::: PROVIDED DATA

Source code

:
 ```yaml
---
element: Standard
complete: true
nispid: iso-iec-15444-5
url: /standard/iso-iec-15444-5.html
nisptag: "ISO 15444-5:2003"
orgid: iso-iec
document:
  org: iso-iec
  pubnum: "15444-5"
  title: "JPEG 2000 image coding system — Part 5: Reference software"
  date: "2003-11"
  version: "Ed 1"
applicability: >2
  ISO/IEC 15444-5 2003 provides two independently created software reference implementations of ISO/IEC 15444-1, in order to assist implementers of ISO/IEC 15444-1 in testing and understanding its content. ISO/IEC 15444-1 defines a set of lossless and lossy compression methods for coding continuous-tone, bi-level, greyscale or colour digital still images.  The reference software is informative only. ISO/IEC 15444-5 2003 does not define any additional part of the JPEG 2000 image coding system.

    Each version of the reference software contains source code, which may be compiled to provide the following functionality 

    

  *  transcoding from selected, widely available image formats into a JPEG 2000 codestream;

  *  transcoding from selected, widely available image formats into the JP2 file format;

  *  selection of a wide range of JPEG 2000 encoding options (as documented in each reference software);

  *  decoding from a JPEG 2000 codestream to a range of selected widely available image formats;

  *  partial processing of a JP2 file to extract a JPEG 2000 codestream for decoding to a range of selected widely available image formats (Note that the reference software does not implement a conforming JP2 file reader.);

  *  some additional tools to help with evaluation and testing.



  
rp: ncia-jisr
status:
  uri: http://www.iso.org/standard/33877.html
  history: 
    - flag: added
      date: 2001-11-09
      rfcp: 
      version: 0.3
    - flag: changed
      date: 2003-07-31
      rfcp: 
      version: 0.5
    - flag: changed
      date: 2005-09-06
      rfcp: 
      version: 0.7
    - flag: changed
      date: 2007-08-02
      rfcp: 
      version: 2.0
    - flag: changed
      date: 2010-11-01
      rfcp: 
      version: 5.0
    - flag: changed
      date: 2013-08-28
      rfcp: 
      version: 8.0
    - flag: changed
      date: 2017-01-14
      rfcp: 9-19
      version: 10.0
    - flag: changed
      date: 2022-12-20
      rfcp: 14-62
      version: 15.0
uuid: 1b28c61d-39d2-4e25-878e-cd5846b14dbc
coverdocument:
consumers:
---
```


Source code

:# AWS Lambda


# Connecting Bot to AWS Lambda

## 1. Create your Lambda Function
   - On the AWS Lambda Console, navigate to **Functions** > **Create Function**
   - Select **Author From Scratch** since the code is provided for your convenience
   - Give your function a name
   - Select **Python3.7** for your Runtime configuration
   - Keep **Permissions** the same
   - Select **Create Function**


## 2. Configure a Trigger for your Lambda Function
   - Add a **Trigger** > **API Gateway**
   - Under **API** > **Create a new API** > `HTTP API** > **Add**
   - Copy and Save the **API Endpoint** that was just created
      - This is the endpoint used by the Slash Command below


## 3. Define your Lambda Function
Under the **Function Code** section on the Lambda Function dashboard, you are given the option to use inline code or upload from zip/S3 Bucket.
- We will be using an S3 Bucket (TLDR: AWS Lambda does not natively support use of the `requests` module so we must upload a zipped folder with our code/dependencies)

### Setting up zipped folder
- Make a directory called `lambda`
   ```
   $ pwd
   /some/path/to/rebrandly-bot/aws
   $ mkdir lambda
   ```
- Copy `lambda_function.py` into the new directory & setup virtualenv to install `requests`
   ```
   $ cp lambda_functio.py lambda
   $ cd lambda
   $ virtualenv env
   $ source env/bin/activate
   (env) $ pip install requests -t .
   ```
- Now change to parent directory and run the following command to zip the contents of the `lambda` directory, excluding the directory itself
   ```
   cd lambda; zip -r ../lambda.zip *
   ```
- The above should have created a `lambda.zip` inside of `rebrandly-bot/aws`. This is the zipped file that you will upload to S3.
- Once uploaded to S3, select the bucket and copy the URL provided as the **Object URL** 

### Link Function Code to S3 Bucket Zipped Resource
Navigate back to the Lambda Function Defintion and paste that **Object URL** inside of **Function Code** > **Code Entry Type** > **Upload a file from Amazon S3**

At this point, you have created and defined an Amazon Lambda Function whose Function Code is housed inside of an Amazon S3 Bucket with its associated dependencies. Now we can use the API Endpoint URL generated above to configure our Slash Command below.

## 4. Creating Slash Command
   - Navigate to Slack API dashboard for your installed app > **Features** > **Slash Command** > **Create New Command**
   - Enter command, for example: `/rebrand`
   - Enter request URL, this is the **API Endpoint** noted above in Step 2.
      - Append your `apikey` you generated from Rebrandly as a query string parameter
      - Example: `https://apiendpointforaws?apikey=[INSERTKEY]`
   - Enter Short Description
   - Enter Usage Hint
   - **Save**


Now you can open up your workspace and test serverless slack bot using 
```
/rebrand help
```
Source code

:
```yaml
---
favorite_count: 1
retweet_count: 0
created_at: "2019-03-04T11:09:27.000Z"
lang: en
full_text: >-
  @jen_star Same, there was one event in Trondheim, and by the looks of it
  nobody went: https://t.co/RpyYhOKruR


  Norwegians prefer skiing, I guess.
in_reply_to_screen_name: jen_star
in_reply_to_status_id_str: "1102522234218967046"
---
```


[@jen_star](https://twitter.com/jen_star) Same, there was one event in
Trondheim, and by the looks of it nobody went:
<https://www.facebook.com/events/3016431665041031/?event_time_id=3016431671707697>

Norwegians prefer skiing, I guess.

::::::

TASK REQUIREMENTS
Starting with the line that holds "- Copy and Save" and ending with the line that holds "### Link Function", retype every line in the data above exactly, and nothing else.

OUTPUT FOR THIS EXERCISE
   - Copy and Save the **API Endpoint** that was just created
      - This is the endpoint used by the Slash Command below


## 3. Define your Lambda Function
Under the **Function Code** section on the Lambda Function dashboard, you are given the option to use inline code or upload from zip/S3 Bucket.
- We will be using an S3 Bucket (TLDR: AWS Lambda does not natively support use of the `requests` module so we must upload a zipped folder with our code/dependencies)

### Setting up zipped folder
- Make a directory called `lambda`
   ```
   $ pwd
   /some/path/to/rebrandly-bot/aws
   $ mkdir lambda
   ```
- Copy `lambda_function.py` into the new directory & setup virtualenv to install `requests`
   ```
   $ cp lambda_functio.py lambda
   $ cd lambda
   $ virtualenv env
   $ source env/bin/activate
   (env) $ pip install requests -t .
   ```
- Now change to parent directory and run the following command to zip the contents of the `lambda` directory, excluding the directory itself
   ```
   cd lambda; zip -r ../lambda.zip *
   ```
- The above should have created a `lambda.zip` inside of `rebrandly-bot/aws`. This is the zipped file that you will upload to S3.
- Once uploaded to S3, select the bucket and copy the URL provided as the **Object URL** 

### Link Function Code to S3 Bucket Zipped Resource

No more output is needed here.